Como Dios es un profundo misterio de comunión, el hombre –su imagen- está llamado a realizarse en la comunión. En otras palabras, tiene que hacerse cada vez más capaz para el amor, la entrega y la amistad, tiene que preocuparse cada vez más por la suerte de los demás y compartir con ellos los altibajos de la vida. Eso no es algo casual, decorativo y, al fin y al cabo, superfluo para la persona, sino que es absolutamente imprescindible para el despliegue de los dones que ha recibido de su Creador, y para su propia felicidad.
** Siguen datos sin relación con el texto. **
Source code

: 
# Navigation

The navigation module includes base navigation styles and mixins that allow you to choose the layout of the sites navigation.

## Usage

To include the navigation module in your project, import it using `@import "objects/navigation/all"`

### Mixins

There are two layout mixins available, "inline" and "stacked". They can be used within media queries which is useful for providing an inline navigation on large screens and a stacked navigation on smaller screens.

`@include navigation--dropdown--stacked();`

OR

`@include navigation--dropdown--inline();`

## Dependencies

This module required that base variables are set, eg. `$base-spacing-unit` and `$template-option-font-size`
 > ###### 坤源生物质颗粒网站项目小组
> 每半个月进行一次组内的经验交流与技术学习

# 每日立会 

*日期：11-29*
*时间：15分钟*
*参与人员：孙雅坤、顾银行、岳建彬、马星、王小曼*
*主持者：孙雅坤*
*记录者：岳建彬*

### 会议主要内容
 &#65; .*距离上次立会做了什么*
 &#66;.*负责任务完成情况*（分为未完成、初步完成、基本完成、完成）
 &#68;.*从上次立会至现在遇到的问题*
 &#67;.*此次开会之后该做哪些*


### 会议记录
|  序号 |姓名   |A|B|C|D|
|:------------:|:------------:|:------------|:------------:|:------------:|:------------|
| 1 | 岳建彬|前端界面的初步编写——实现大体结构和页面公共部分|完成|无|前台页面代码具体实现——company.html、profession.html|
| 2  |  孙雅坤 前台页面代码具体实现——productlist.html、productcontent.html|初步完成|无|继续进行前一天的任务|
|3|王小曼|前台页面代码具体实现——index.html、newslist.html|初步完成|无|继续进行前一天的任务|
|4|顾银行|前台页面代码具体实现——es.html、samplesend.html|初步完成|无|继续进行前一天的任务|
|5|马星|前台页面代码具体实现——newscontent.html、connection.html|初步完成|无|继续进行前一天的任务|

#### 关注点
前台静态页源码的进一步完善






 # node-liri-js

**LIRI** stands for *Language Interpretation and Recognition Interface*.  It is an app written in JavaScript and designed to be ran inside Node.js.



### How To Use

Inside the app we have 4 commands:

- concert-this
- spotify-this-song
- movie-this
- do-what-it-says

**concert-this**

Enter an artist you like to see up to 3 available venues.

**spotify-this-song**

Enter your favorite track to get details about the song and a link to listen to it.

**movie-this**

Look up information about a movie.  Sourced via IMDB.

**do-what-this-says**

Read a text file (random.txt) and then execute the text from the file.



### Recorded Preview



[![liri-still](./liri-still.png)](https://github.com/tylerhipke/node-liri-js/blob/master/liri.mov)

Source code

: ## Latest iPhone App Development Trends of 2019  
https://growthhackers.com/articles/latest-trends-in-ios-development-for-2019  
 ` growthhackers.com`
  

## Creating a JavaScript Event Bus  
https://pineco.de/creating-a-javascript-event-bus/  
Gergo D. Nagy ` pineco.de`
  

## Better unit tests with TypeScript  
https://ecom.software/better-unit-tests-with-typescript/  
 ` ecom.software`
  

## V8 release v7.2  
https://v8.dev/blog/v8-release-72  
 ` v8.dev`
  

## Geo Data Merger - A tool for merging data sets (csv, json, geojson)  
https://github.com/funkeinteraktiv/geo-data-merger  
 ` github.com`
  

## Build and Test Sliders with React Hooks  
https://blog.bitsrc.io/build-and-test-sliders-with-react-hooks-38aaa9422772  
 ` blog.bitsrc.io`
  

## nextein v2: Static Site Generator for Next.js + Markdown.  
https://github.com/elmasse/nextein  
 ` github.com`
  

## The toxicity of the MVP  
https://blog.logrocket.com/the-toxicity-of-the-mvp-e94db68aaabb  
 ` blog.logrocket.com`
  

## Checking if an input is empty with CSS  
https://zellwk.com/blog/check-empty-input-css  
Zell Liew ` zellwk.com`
El hombre está llamado a transparentar la gloria, la bondad y el amor de Dios en el mundo que le rodea. Tiene, efectivamente, una tarea muy grande por cumplir. Pero no se encuentra solo ante ella. Porque Jesucristo no sólo le desvela el último sentido de su existencia; al mismo tiempo le invita a recorrer con Él el camino que conduce hacia su plena realización.

a) Acoger la propia debilidad

Se ha dicho a veces con San Agustín que Dios está más cerca de mí que yo de mí mismo. Es también más leal conmigo que yo conmigo mismo. En ocasiones, no somos leales con nosotros mismos, no somos auténticos o verdaderos. No queremos vernos como realmente somos. En nuestra cultura aprendemos pronto a ser “fuertes” y a “defendernos” en la selva de la vida. La vulnerabilidad es peligrosa y por tanto prohibida. Tendemos a esconder sutilmente nuestras sombras y nuestros miedos, nuestras necesidades y debilidades. Algunos consiguen con este comportamiento un determinado reconocimiento social, pero pagan por ello un gran precio: niegan su propia humanidad, y renuncian a una vida en libertad.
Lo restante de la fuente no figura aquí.